Robotic Hysterectomy (Urologic)

Robotic Surgery for Pelvic Organ Prolapse

Robotic supracervical hysterectomy is performed in order to repair prolapse and/or herniation of the uterus and vagina. When done in conjunction with robotic sacrocolpopexy, it affords a durable and successful repair of pelvic organ prolapse without shortening or scarring the vagina.

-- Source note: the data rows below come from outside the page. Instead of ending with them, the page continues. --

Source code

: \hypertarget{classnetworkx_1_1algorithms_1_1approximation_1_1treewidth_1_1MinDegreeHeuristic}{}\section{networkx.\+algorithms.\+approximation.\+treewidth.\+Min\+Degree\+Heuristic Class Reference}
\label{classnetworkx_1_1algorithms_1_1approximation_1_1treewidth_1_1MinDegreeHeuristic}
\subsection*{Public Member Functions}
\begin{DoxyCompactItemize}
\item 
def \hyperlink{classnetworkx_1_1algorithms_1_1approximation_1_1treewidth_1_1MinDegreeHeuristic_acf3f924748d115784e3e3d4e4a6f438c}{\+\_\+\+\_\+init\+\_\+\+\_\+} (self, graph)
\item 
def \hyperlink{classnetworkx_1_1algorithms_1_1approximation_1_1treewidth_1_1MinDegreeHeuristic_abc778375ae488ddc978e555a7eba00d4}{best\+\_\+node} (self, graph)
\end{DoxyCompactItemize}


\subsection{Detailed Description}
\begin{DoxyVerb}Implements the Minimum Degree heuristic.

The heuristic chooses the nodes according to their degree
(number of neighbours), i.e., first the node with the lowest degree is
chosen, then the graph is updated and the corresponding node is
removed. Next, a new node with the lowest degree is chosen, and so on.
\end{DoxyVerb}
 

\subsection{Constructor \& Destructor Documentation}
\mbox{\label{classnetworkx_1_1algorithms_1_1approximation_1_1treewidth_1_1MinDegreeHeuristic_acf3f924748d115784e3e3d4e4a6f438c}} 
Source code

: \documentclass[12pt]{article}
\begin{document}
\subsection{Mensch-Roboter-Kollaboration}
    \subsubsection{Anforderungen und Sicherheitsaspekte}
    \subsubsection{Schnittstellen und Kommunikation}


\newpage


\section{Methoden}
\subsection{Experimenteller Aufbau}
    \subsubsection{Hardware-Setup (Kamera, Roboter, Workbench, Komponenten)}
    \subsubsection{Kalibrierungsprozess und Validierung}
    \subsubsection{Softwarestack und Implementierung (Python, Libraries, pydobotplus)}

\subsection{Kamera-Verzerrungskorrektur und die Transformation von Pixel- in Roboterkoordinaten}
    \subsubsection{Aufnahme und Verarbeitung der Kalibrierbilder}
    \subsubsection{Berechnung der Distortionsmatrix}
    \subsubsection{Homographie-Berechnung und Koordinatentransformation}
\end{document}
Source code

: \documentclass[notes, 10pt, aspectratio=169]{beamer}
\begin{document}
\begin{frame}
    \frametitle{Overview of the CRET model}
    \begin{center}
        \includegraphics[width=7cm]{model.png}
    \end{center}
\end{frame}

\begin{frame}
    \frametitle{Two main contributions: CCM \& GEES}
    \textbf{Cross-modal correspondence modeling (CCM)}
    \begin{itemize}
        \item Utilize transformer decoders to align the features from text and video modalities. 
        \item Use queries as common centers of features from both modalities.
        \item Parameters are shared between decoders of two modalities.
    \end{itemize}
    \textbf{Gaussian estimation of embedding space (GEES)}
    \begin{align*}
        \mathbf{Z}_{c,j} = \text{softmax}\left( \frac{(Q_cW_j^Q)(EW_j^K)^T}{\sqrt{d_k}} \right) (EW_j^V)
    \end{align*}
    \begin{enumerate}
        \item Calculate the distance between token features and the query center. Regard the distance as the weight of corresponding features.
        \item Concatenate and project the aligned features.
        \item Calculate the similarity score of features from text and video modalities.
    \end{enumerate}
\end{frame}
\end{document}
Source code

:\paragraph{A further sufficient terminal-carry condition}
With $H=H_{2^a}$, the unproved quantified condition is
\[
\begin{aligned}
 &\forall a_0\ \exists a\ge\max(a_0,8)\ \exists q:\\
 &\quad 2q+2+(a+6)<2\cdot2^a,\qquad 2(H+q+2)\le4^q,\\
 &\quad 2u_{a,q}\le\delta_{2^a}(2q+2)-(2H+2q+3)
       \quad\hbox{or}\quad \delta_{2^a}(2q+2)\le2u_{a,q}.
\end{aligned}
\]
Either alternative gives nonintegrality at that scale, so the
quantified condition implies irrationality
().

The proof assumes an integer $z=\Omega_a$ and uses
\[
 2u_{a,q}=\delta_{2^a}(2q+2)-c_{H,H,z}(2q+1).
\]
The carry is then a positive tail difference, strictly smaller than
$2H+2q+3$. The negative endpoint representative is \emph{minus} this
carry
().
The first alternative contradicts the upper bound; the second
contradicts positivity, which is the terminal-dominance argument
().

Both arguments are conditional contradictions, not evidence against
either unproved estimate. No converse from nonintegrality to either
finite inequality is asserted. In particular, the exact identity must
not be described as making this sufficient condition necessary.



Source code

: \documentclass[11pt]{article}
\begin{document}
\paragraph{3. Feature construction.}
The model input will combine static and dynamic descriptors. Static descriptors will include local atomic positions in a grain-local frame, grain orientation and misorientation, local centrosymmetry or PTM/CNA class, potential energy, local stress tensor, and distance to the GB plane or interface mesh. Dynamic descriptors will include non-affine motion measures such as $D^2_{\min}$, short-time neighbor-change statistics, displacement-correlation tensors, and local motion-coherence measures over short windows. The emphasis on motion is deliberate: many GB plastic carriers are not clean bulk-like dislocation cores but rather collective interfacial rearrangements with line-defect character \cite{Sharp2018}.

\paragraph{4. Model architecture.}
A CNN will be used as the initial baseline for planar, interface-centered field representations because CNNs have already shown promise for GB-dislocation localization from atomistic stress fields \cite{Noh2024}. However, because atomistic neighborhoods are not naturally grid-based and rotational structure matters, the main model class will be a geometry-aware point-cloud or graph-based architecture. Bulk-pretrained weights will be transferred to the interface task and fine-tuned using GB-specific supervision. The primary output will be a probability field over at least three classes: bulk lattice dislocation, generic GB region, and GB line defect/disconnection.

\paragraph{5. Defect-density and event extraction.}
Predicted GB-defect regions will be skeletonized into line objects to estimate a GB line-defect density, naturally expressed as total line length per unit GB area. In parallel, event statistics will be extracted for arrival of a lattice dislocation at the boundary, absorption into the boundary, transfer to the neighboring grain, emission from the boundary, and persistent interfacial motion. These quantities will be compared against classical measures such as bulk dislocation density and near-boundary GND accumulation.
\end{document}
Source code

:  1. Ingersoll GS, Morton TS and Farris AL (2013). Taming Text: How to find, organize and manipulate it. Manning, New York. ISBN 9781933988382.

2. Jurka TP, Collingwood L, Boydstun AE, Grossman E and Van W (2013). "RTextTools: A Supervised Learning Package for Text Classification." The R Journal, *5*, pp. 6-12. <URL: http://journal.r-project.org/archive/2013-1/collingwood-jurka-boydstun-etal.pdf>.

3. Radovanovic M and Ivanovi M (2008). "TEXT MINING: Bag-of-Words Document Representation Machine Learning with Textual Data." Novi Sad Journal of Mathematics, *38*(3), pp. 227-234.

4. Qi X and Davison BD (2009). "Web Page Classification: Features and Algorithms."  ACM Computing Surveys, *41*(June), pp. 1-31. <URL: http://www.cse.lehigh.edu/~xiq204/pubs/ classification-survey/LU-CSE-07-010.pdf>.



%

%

Robot-assisted surgery is now coming into wider use for these conditions because it allows a minimally invasive approach to the repair of pelvic organ prolapse with several technical advantages for the surgeon, including enhanced visualization with magnification, reduced blood loss, improved suturing techniques compared to laparoscopy, and reproducible surgical results. And because robotic hysterectomy avoids the need for a large abdominal incision, women undergoing this procedure are able to experience a less painful recovery with a significantly quicker return to normal activities than would be possible with open surgery.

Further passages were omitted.